Celebrating Progress and Charting a Path Forward
Our Legislative Spotlight has a new name:
Shaping Policy That Heals– because real change starts with bold ideas and vision. At iCARE, we’re not just following policy—we are working to shape it, so every child and family has the support they need to heal, belong, and thrive.

Celebrating Progress and Charting a Path Forward: Adoption and Foster Care Insights from the Let It Be Us Symposium
Last month, I was honored to take part in the Let It Be Us Adoption Symposium: The Future of Adoption as a Form of Permanency in Illinois. It was an inspiring day filled with passionate voices, innovative ideas, and a collective commitment to making a difference for adoptive, foster, and kinship families. I was honored to join a panel discussion alongside Susan McConnell, Founder and Exec. Director for Let It Be Us, Heidi Mueller, Director of the Illinois Department of Children and Family Services (DCFS), and Dr. Margaret Scotellaro, Medical Director of DCFS.
Together, we joined forces with leaders in education and child welfare to tackle the pressing challenges facing our communities while envisioning bold, transformative solutions. The atmosphere was filled with enthusiasm and determination, reflecting a shared vision of a future where every child and family feels supported, understood, and empowered.
The following were my responses to the four panel questions.
How have you seen adoption through foster care improve over the last ten years?
Where do you see the biggest need for improvement now?
What is your fairy tale wish list?
How do we get there? How can the people in this room help us reach that point?
Here are my answers…
1. A Decade of Progress
Over the past ten years, adoption through foster care has seen remarkable growth and evolution. One of the most encouraging developments is the growing recognition that adoption is not a one-time event but a lifelong journey. Mental health awareness has also expanded, with more professionals acknowledging the need for adoption- and trauma-informed care.
We’ve seen a stronger commitment to family preservation, keeping siblings together, prioritizing kinship placements, and honoring cultural identity. Encouragingly, youth voices are now shaping policy and practice in meaningful ways, and we’ve seen expanded financial and transitional supports for youth aging out of care.
These changes matter deeply—but they are only the beginning. For families formed through adoption, especially after foster care, healing doesn’t stop at finalization. That’s where the next phase of the work begins.
2. Opportunities for Improvement
Despite real progress, too many families still find themselves navigating the “messy middle” alone—the period after adoption finalization when the honeymoon phase fades, trust is still forming, and support systems often fall away. Divorce, burnout, and sibling conflict can emerge, and without proper guidance, even the most committed families can struggle.

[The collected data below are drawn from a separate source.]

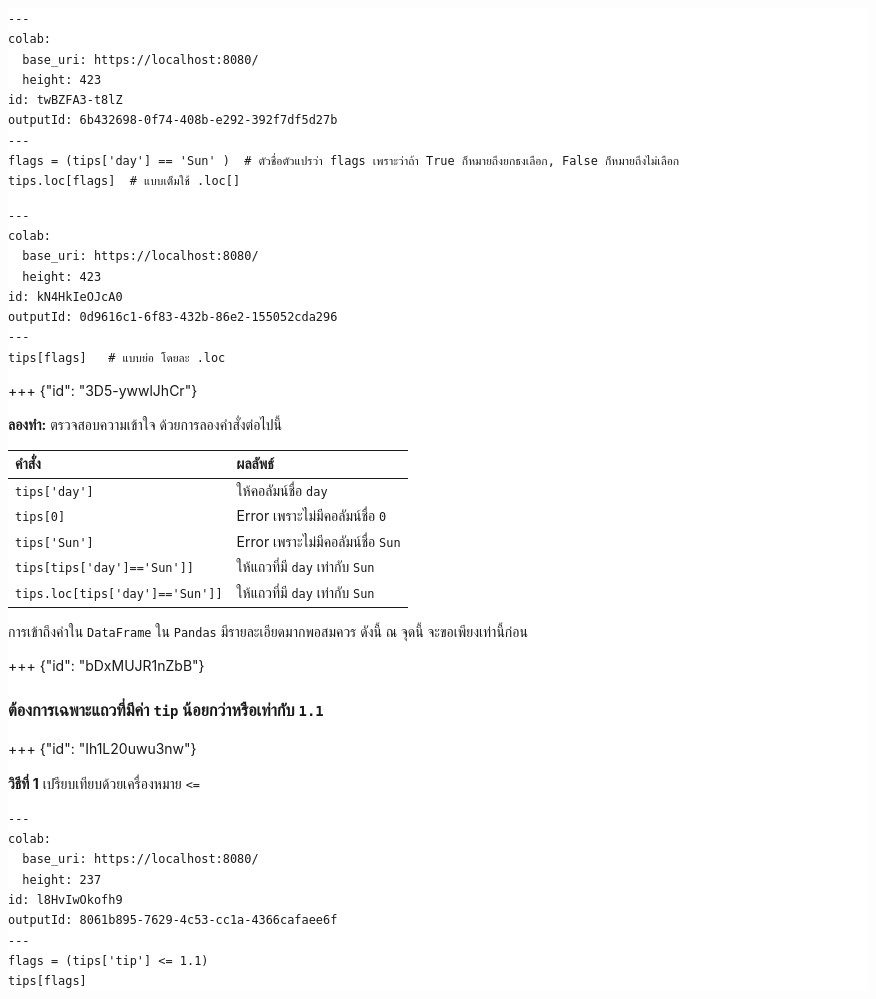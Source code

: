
 ```{code-cell} ipython2
---
colab:
  base_uri: https://localhost:8080/
  height: 423
id: twBZFA3-t8lZ
outputId: 6b432698-0f74-408b-e292-392f7df5d27b
---
flags = (tips['day'] == 'Sun' )  # ตัวชื่อตัวแปรว่า flags เพราะว่าถ้า True ก็หมายถึงยกธงเลือก, False ก็หมายถึงไม่เลือก
tips.loc[flags]  # แบบเต็มใช้ .loc[]
```

```{code-cell} ipython2
---
colab:
  base_uri: https://localhost:8080/
  height: 423
id: kN4HkIeOJcA0
outputId: 0d9616c1-6f83-432b-86e2-155052cda296
---
tips[flags]   # แบบย่อ โดยละ .loc
```

+++ {"id": "3D5-ywwlJhCr"}

**ลองทำ:** ตรวจสอบความเข้าใจ ด้วยการลองคำสั่งต่อไปนี้

| คำสั่ง | ผลลัพธ์ |
|:--|:--|
|`tips['day']` | ให้คอลัมน์ชื่อ `day` |  
|`tips[0]` | Error เพราะไม่มีคอลัมน์ชื่อ `0`  |
|`tips['Sun']` | Error เพราะไม่มีคอลัมน์ชื่อ `Sun` |
|`tips[tips['day']=='Sun']]` | ให้แถวที่มี `day` เท่ากับ `Sun` |
|`tips.loc[tips['day']=='Sun']]` |  ให้แถวที่มี `day` เท่ากับ `Sun` |   

การเข้าถึงค่าใน `DataFrame` ใน `Pandas` มีรายละเอียดมากพอสมควร ดังนี้ ณ จุดนี้ จะขอเพียงเท่านี้ก่อน

+++ {"id": "bDxMUJR1nZbB"}

### ต้องการเฉพาะแถวที่มีค่า `tip` น้อยกว่าหรือเท่ากับ `1.1`

+++ {"id": "Ih1L20uwu3nw"}

**วิธีที่ 1** เปรียบเทียบด้วยเครื่องหมาย `<=`

```{code-cell} ipython2
---
colab:
  base_uri: https://localhost:8080/
  height: 237
id: l8HvIwOkofh9
outputId: 8061b895-7629-4c53-cc1a-4366cafaee6f
---
flags = (tips['tip'] <= 1.1)
tips[flags]
```
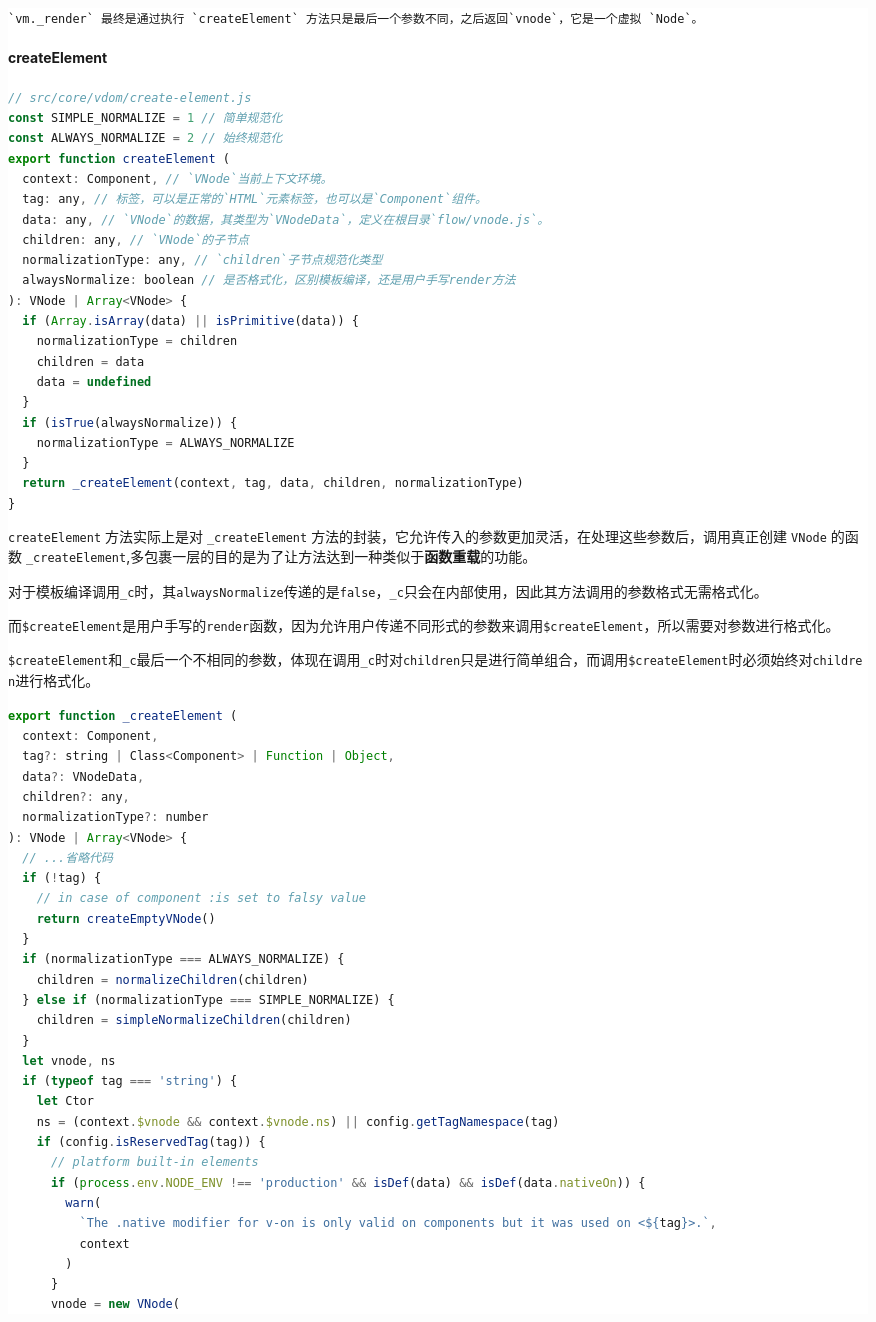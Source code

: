     `vm._render` 最终是通过执行 `createElement` 方法只是最后一个参数不同，之后返回`vnode`，它是一个虚拟 `Node`。
    
#### createElement
```js
// src/core/vdom/create-element.js
const SIMPLE_NORMALIZE = 1 // 简单规范化
const ALWAYS_NORMALIZE = 2 // 始终规范化
export function createElement (
  context: Component, // `VNode`当前上下文环境。
  tag: any, // 标签，可以是正常的`HTML`元素标签，也可以是`Component`组件。
  data: any, // `VNode`的数据，其类型为`VNodeData`，定义在根目录`flow/vnode.js`。
  children: any, // `VNode`的子节点
  normalizationType: any, // `children`子节点规范化类型
  alwaysNormalize: boolean // 是否格式化，区别模板编译，还是用户手写render方法
): VNode | Array<VNode> {
  if (Array.isArray(data) || isPrimitive(data)) {
    normalizationType = children
    children = data
    data = undefined
  }
  if (isTrue(alwaysNormalize)) {
    normalizationType = ALWAYS_NORMALIZE
  }
  return _createElement(context, tag, data, children, normalizationType)
}
```
 `createElement` 方法实际上是对 `_createElement` 方法的封装，它允许传入的参数更加灵活，在处理这些参数后，调用真正创建 `VNode` 的函数 `_createElement`,多包裹一层的目的是为了让方法达到一种类似于**函数重载**的功能。

对于模板编译调用`_c`时，其`alwaysNormalize`传递的是`false`，`_c`只会在内部使用，因此其方法调用的参数格式无需格式化。

而`$createElement`是用户手写的`render`函数，因为允许用户传递不同形式的参数来调用`$createElement`，所以需要对参数进行格式化。

`$createElement`和`_c`最后一个不相同的参数，体现在调用`_c`时对`children`只是进行简单组合，而调用`$createElement`时必须始终对`children`进行格式化。
```js
export function _createElement (
  context: Component,
  tag?: string | Class<Component> | Function | Object,
  data?: VNodeData,
  children?: any,
  normalizationType?: number
): VNode | Array<VNode> {
  // ...省略代码
  if (!tag) {
    // in case of component :is set to falsy value
    return createEmptyVNode()
  }
  if (normalizationType === ALWAYS_NORMALIZE) {
    children = normalizeChildren(children)
  } else if (normalizationType === SIMPLE_NORMALIZE) {
    children = simpleNormalizeChildren(children)
  }
  let vnode, ns
  if (typeof tag === 'string') {
    let Ctor
    ns = (context.$vnode && context.$vnode.ns) || config.getTagNamespace(tag)
    if (config.isReservedTag(tag)) {
      // platform built-in elements
      if (process.env.NODE_ENV !== 'production' && isDef(data) && isDef(data.nativeOn)) {
        warn(
          `The .native modifier for v-on is only valid on components but it was used on <${tag}>.`,
          context
        )
      }
      vnode = new VNode(
```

We need to normalize lifelong support for adoptive, foster, and kinship families, especially through adolescence and young adulthood. These families need shepherding. Children who’ve survived early adversity are often hardwired not to trust—they’ve learned to rely on themselves, not caregivers. What served them in survival doesn’t serve them in stable homes. And the process of unlearning those coping skills takes time, patience, and consistent, informed support.
Schools must be part of this support network. What happens in the classroom deeply impacts a child’s ability to regulate, connect, and thrive at home. Yet most school professionals have not been trained in how relational trauma shapes a child’s behavior, learning, and ability to attach.
Without this understanding, even well-intended responses can erode fragile family bonds—reinforcing maladaptive coping strategies and sending the message, however unintentionally, that these children don’t belong.
3. Dreaming Big: A Fairy Tale Wish List
What if every adoptive, foster, and kinship family had access to a built-in circle of support?
Schools that recognize how a child’s family history and early trauma influence behavior, emotional regulation, and learning.
Mental health frameworks that are flexible, collaborative, and family-centered—not rigid systems that isolate children from their caregivers.
Policies across education, healthcare, and child welfare that align with evidence-based best practices and reinforce the core value of permanency.
Access to adoption-competent educators, clinicians, peers, and mentors—people who understand that healing is a lifelong journey, and that support shouldn’t have to be earned.
4. Turning Vision into Reality
Transforming vision into reality means taking bold, collaborative steps that strengthen families and empower the professionals who support them. Together, we can:
Champion adoption-competent training for educators, supported by ISBE guidance and funding, so every school is equipped to understand and support children with complex beginnings.
Require a School Liaison at Child Family Team Meetings (CFTMs) and continue CFTMs post-adoption to keep caregivers, schools, and clinicians aligned—ensuring families strengthened.
Expand access to iCARE’s Connection Kits™ and professional development training for educators, especially in under-resourced schools, so all children can feel safe, seen, and supported.
Modernize the Illinois Mental Health Code to reflect best practices for adoptive, foster and kinship families that prioritize connection, family partnership, and healing in school settings.